Consumers may be irrational in their decision making, but according to behavioral economist Dan Ariely, they’re predictably so.
For marketers, the implications are fairly straightforward. Consider the advice from Oliver digital strategist Mark Fitzgerald, who advises that there are several important principles for marketers to know and incorporate if they wish to influence consumers. Consider these three examples:
- The “power of free.” Did you know that simply viewing the word “free” can produce dopamine in consumers’ brains, making them excited and more likely to behave irrationally in their decision making process? For example, making shipping free has been shown to dramatically increase orders while sales resulting from negligibly priced shipping do not even compare.
- The principle of consistency. If companies can get consumers to engage in a small way with their brand—say, by liking their page on Facebook—those consumers will probably engage in a bigger way—maybe by purchasing—down the road. This is a principle that social psychologists call the foot-in-the-door phenomenon.
Ever bought a pair of shoes from Zappos? If so, you’ll know that the online company is famous for its free return policy. However, Zappos cleverly knows that many people who believe they can purchase without committing end up committing to the brand once they get their shoes. The free return policy is that small hook that leads to more extensive brand engagement down the road.
- The potential of decoy pricing. In one study, The Economist priced their print paper at $56, while pricing a print + online option at $125. As expected, the first option was much more popular. Yet, when a third option was introduced—a print subscription for $125—people still preferred the cheapest option, but many more now chose the print + online option.
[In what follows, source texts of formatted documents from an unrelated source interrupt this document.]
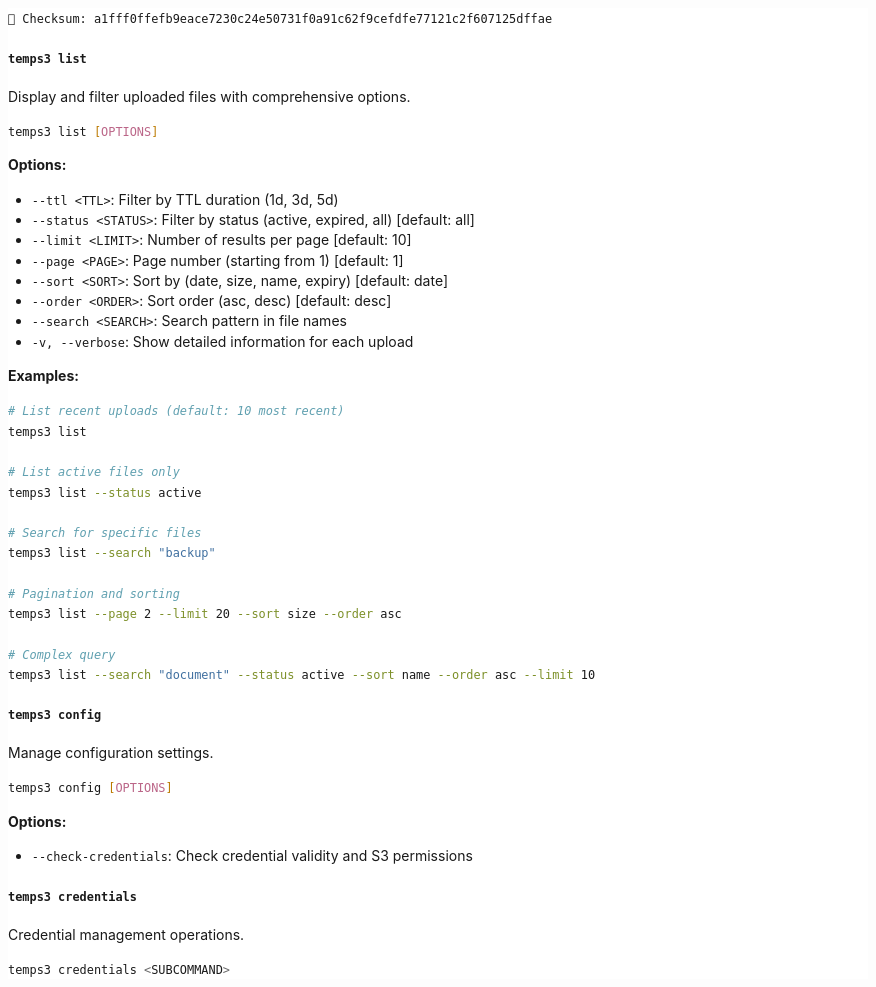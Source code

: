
```
🔐 Checksum: a1fff0ffefb9eace7230c24e50731f0a91c62f9cefdfe77121c2f607125dffae
```

#### `temps3 list`
Display and filter uploaded files with comprehensive options.

```bash
temps3 list [OPTIONS]
```

**Options:**
- `--ttl <TTL>`: Filter by TTL duration (1d, 3d, 5d)
- `--status <STATUS>`: Filter by status (active, expired, all) [default: all]
- `--limit <LIMIT>`: Number of results per page [default: 10]
- `--page <PAGE>`: Page number (starting from 1) [default: 1]
- `--sort <SORT>`: Sort by (date, size, name, expiry) [default: date]
- `--order <ORDER>`: Sort order (asc, desc) [default: desc]
- `--search <SEARCH>`: Search pattern in file names
- `-v, --verbose`: Show detailed information for each upload

**Examples:**
```bash
# List recent uploads (default: 10 most recent)
temps3 list

# List active files only
temps3 list --status active

# Search for specific files
temps3 list --search "backup"

# Pagination and sorting
temps3 list --page 2 --limit 20 --sort size --order asc

# Complex query
temps3 list --search "document" --status active --sort name --order asc --limit 10
```

#### `temps3 config`
Manage configuration settings.

```bash
temps3 config [OPTIONS]
```

**Options:**
- `--check-credentials`: Check credential validity and S3 permissions

#### `temps3 credentials`
Credential management operations.

```bash
temps3 credentials <SUBCOMMAND>
```
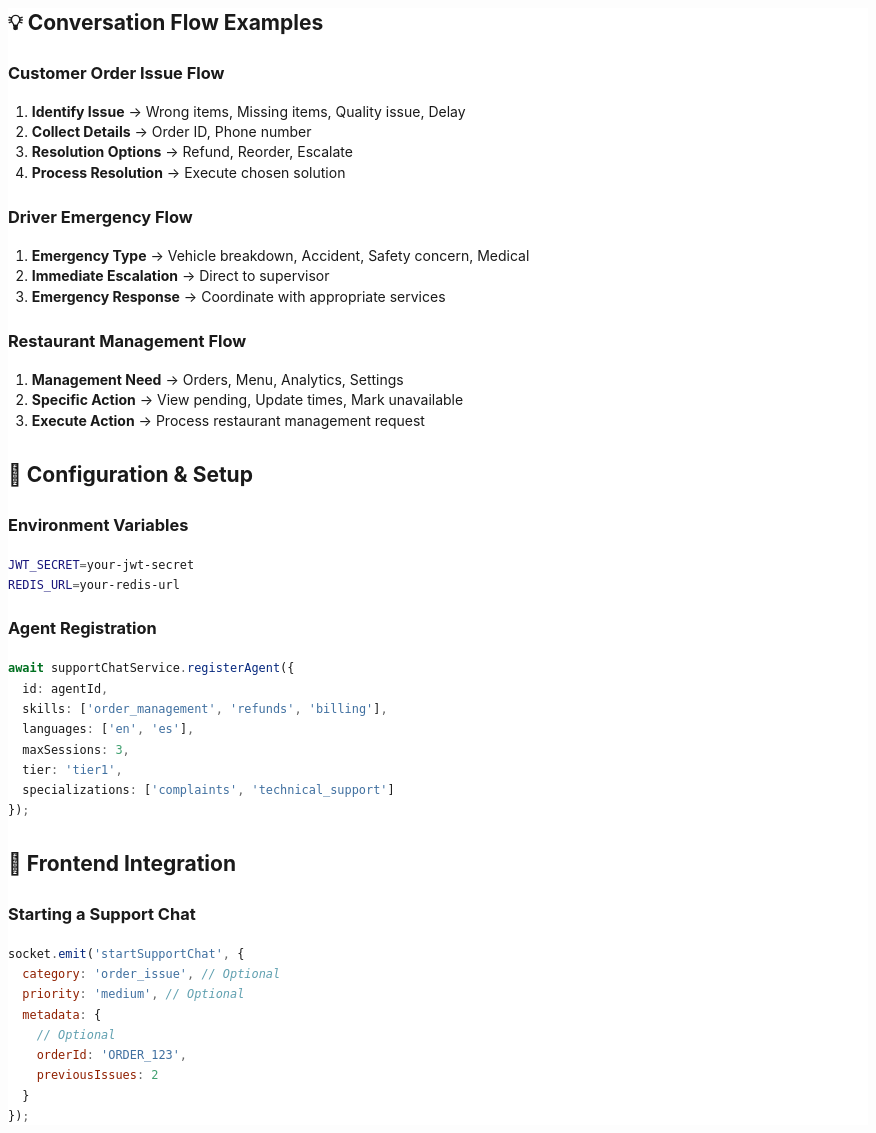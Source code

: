 ## 💡 Conversation Flow Examples

### **Customer Order Issue Flow**

1. **Identify Issue** → Wrong items, Missing items, Quality issue, Delay
2. **Collect Details** → Order ID, Phone number
3. **Resolution Options** → Refund, Reorder, Escalate
4. **Process Resolution** → Execute chosen solution

### **Driver Emergency Flow**

1. **Emergency Type** → Vehicle breakdown, Accident, Safety concern, Medical
2. **Immediate Escalation** → Direct to supervisor
3. **Emergency Response** → Coordinate with appropriate services

### **Restaurant Management Flow**

1. **Management Need** → Orders, Menu, Analytics, Settings
2. **Specific Action** → View pending, Update times, Mark unavailable
3. **Execute Action** → Process restaurant management request

## 🔧 Configuration & Setup

### **Environment Variables**

```bash
JWT_SECRET=your-jwt-secret
REDIS_URL=your-redis-url
```

### **Agent Registration**

```typescript
await supportChatService.registerAgent({
  id: agentId,
  skills: ['order_management', 'refunds', 'billing'],
  languages: ['en', 'es'],
  maxSessions: 3,
  tier: 'tier1',
  specializations: ['complaints', 'technical_support']
});
```

## 📱 Frontend Integration

### **Starting a Support Chat**

```javascript
socket.emit('startSupportChat', {
  category: 'order_issue', // Optional
  priority: 'medium', // Optional
  metadata: {
    // Optional
    orderId: 'ORDER_123',
    previousIssues: 2
  }
});
```
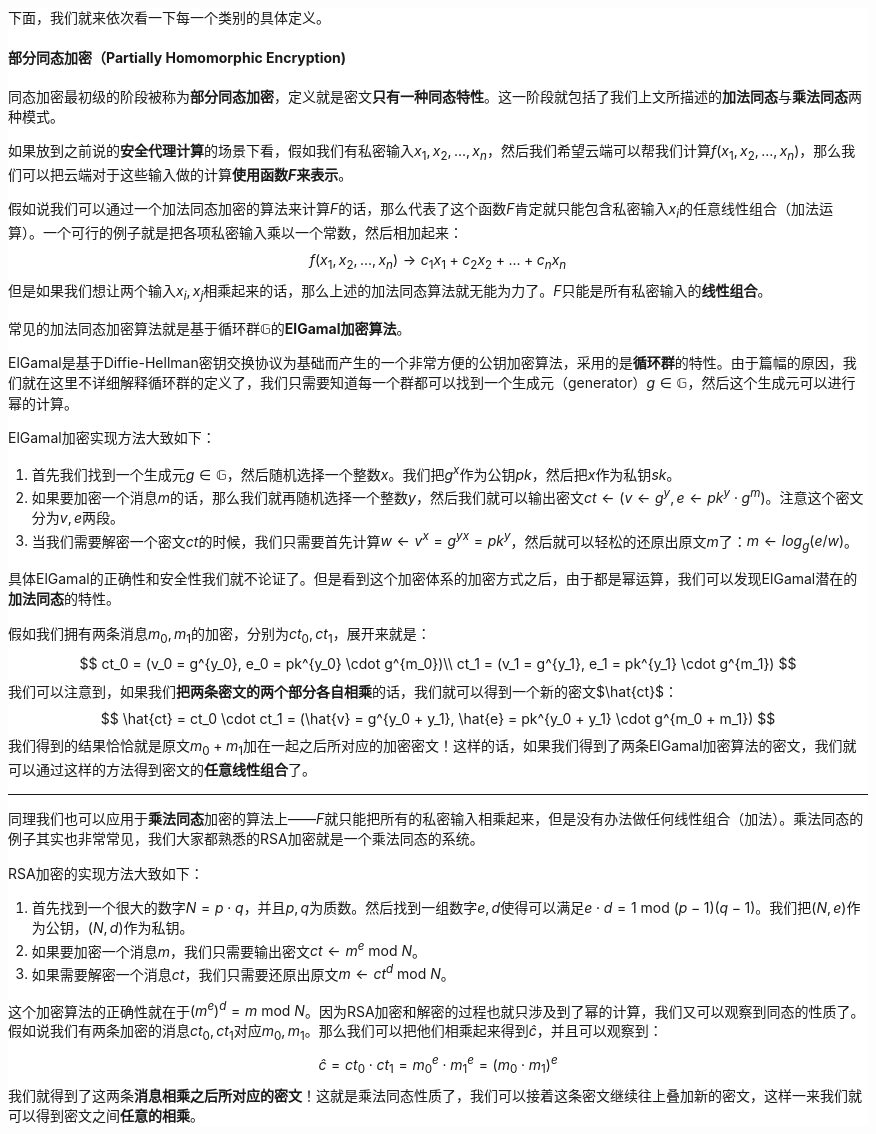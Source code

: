 下面，我们就来依次看一下每一个类别的具体定义。

#### 部分同态加密（Partially Homomorphic Encryption)

同态加密最初级的阶段被称为**部分同态加密**，定义就是密文**只有一种同态特性**。这一阶段就包括了我们上文所描述的**加法同态**与**乘法同态**两种模式。

如果放到之前说的**安全代理计算**的场景下看，假如我们有私密输入$x_1, x_2, ..., x_n$，然后我们希望云端可以帮我们计算$f(x_1, x_2, ..., x_n)$，那么我们可以把云端对于这些输入做的计算**使用函数$F$来表示**。

假如说我们可以通过一个加法同态加密的算法来计算$F$的话，那么代表了这个函数$F$肯定就只能包含私密输入$x_i$的任意线性组合（加法运算）。一个可行的例子就是把各项私密输入乘以一个常数，然后相加起来：
$$
f(x_1, x_2, ..., x_n) \rightarrow c_1 x_1 + c_2 x_2 + ... + c_n x_n
$$
但是如果我们想让两个输入$x_i, x_j$相乘起来的话，那么上述的加法同态算法就无能为力了。$F$只能是所有私密输入的**线性组合**。

常见的加法同态加密算法就是基于循环群$\mathbb{G}$的**ElGamal加密算法**。

ElGamal是基于Diffie-Hellman密钥交换协议为基础而产生的一个非常方便的公钥加密算法，采用的是**循环群**的特性。由于篇幅的原因，我们就在这里不详细解释循环群的定义了，我们只需要知道每一个群都可以找到一个生成元（generator）$g \in \mathbb{G}$，然后这个生成元可以进行幂的计算。

ElGamal加密实现方法大致如下：

1. 首先我们找到一个生成元$g \in \mathbb{G}$，然后随机选择一个整数$x$。我们把$g^x$作为公钥$pk$，然后把$x$作为私钥$sk$。
2. 如果要加密一个消息$m$的话，那么我们就再随机选择一个整数$y$，然后我们就可以输出密文$ct \leftarrow (v \leftarrow g^y, e \leftarrow pk^y \cdot g^m)$。注意这个密文分为$v, e$两段。
3. 当我们需要解密一个密文$ct$的时候，我们只需要首先计算$w \leftarrow v^x = g^{yx} = pk^y$，然后就可以轻松的还原出原文$m$了：$m \leftarrow log_g(e/w)$。

具体ElGamal的正确性和安全性我们就不论证了。但是看到这个加密体系的加密方式之后，由于都是幂运算，我们可以发现ElGamal潜在的**加法同态**的特性。

假如我们拥有两条消息$m_0, m_1$的加密，分别为$ct_0, ct_1$，展开来就是：
$$
ct_0 = (v_0 = g^{y_0}, e_0 = pk^{y_0} \cdot g^{m_0})\\
ct_1 = (v_1 = g^{y_1}, e_1 = pk^{y_1} \cdot g^{m_1})
$$
我们可以注意到，如果我们**把两条密文的两个部分各自相乘**的话，我们就可以得到一个新的密文$\hat{ct}$：
$$
\hat{ct} = ct_0 \cdot ct_1 = (\hat{v} = g^{y_0 + y_1}, \hat{e} = pk^{y_0 + y_1} \cdot g^{m_0 + m_1})
$$
我们得到的结果恰恰就是原文$m_0 + m_1$加在一起之后所对应的加密密文！这样的话，如果我们得到了两条ElGamal加密算法的密文，我们就可以通过这样的方法得到密文的**任意线性组合**了。

---

同理我们也可以应用于**乘法同态**加密的算法上——$F$就只能把所有的私密输入相乘起来，但是没有办法做任何线性组合（加法）。乘法同态的例子其实也非常常见，我们大家都熟悉的RSA加密就是一个乘法同态的系统。

RSA加密的实现方法大致如下：

1. 首先找到一个很大的数字$N = p \cdot q$，并且$p, q$为质数。然后找到一组数字$e, d$使得可以满足$e \cdot d = 1 \text{ mod } (p-1)(q-1)$。我们把$(N, e)$作为公钥，$(N, d)$作为私钥。
2. 如果要加密一个消息$m$，我们只需要输出密文$ct \leftarrow m^e \text{ mod } N$。
3. 如果需要解密一个消息$ct$，我们只需要还原出原文$m \leftarrow ct^d \text{ mod } N$。

这个加密算法的正确性就在于$(m^e)^d = m \text{ mod } N$。因为RSA加密和解密的过程也就只涉及到了幂的计算，我们又可以观察到同态的性质了。假如说我们有两条加密的消息$ct_0, ct_1$对应$m_0, m_1$。那么我们可以把他们相乘起来得到$\hat{c}$，并且可以观察到：
$$
\hat{c} = ct_0 \cdot ct_1 = m_0^e \cdot m_1^e = (m_0 \cdot m_1)^e
$$
我们就得到了这两条**消息相乘之后所对应的密文**！这就是乘法同态性质了，我们可以接着这条密文继续往上叠加新的密文，这样一来我们就可以得到密文之间**任意的相乘**。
This was because they now perceived the online version to be a free add-on.
The implications for marketing seem straightforward.
But what about the implications for market researchers? In short, it means than we do things like test marketing messages and price points, we have to seek ways of testing that include the potential impact of actual consumer experiences. For example, asking people what they will pay in an academic way simply will not reflect what they will pay if trigger words (such as “free shipping”) are also in view in the real world setting. So when designing a research study, the lesson is clear: make the participants’ experience mimic the actual consumer experience as much as possible if you want to maximize accuracy.
Want to find out more? Check out behavioral economist Dan Ariely’s “The Irrational Bundle,” consisting of his three books: Predictably Irrational: The Hidden Forces That Shape our Decisions, The Upside of Irrationality, and The (Honest) Truth About Dishonesty.
Wants some instructor-led training about the subject? Sign up here for our next 4-week behavioral economics course, starting October 14 at 1 pm EST. It dives deeply into these and related concepts, and is co-taught by Behavioral Scientist Namika Sagara, PhD.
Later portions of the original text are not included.